When Jack and Leofric took their leave, promising another visit soon, Hugh walked with them part of the way, asking their opinion of his quarters and his friends.
"I'd have a care if I were thee," said Jack, with one of his shrewd glances; "for that braggart Roger de Horn is no friend of thine, and methinks Tito and he are fast friends. In this city it behoves men to walk warily if they have foes abroad. I would have a care if I were thee."
CHAPTER VI.
A "MAD" PARLIAMENT.
"'Twill be a mad Parliament, gentlemen, a mad Parliament," said one reverend doctor, as the news was definitely made known in Oxford that that place had been selected by King and Barons as a neutral spot where the adjourned Parliament should meet.

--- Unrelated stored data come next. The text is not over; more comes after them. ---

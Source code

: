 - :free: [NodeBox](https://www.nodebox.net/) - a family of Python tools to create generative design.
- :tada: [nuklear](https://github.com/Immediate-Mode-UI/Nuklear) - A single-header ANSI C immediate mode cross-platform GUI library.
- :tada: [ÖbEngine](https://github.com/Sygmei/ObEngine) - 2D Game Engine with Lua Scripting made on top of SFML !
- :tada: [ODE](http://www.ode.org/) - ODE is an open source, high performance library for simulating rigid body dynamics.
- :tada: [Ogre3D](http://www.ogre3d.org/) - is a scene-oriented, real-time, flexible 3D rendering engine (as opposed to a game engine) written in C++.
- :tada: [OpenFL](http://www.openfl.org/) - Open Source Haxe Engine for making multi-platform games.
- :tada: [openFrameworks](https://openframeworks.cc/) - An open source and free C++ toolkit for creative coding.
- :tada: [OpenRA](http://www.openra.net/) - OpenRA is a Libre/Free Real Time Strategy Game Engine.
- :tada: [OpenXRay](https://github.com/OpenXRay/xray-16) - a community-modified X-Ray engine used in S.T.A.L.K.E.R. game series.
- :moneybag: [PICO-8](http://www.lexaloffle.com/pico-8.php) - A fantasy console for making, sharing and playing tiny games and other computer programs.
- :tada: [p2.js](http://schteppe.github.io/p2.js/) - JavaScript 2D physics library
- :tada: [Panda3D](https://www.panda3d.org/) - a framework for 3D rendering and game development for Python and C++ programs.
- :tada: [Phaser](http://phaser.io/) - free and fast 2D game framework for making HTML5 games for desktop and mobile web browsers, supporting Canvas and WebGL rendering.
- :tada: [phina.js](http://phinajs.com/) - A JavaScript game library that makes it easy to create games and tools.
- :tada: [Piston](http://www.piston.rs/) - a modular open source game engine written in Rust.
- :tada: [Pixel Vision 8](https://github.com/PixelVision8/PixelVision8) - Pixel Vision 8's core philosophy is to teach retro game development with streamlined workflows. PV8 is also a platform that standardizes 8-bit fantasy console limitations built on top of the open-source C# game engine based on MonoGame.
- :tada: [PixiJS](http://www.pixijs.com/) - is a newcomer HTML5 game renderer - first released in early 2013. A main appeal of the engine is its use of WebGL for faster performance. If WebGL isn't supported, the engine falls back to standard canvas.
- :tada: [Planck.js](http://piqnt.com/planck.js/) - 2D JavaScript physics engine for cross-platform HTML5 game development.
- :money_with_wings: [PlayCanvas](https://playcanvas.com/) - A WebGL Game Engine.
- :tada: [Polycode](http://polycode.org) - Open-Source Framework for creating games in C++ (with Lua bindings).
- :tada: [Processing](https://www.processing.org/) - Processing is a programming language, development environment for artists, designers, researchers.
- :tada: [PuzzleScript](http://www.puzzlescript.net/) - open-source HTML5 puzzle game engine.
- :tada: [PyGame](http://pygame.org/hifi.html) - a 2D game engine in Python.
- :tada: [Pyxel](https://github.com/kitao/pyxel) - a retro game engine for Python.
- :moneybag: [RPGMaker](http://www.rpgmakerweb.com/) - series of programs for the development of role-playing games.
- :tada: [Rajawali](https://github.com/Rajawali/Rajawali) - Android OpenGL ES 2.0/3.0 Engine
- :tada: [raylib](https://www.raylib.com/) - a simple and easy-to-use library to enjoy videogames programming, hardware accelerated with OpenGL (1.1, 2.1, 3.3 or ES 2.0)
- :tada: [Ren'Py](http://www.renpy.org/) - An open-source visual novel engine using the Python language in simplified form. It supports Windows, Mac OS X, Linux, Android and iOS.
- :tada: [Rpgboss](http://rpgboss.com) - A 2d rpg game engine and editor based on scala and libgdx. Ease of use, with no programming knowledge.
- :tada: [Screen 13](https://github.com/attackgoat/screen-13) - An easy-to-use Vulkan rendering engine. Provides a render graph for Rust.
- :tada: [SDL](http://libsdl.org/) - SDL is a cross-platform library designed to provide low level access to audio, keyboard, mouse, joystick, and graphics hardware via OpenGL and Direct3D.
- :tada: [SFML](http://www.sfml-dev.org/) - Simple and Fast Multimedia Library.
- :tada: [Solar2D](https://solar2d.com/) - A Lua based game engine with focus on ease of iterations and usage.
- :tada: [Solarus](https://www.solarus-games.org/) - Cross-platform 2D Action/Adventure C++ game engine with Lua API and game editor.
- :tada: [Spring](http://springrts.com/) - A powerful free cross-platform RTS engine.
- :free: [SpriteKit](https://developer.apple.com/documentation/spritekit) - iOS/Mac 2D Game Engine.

Great excitement reigned throughout the city and University. Nothing was talked of but the political situation, the weakness of the King, the resolution of the Barons to enforce the terms of the Great Charter upon the tyrannical monarch, and the possibility (only too well grounded) that the Sovereign, advised by his foreign favourites, would seek to call in aid from abroad, and overrun the fair realm of England with foreign mercenaries.
"But hireling foreigners must be paid," remarked one citizen grimly, as this danger was mooted, "and until the nation gets its rights and liberties, no more money will his Majesty wring from it. The sinews of war are in our pockets, and there they shall stay unless the King chooses to hear reason."
"Ay, and more than that," cried Gilbert, hurrying up to join the eager crowd; "I have had good news from my father in the south. He tells me that the Barons have garrisoned the Cinque Ports, so that no foreigners may land on our coasts. As the truce with France has just expired, they have good reason for this step, without doing any disloyalty to his Majesty; but all the world knows with what special object it has been done at this moment. Methinks we shall be free from fear of foreign invasion, and that we shall obtain our liberties without bloodshed."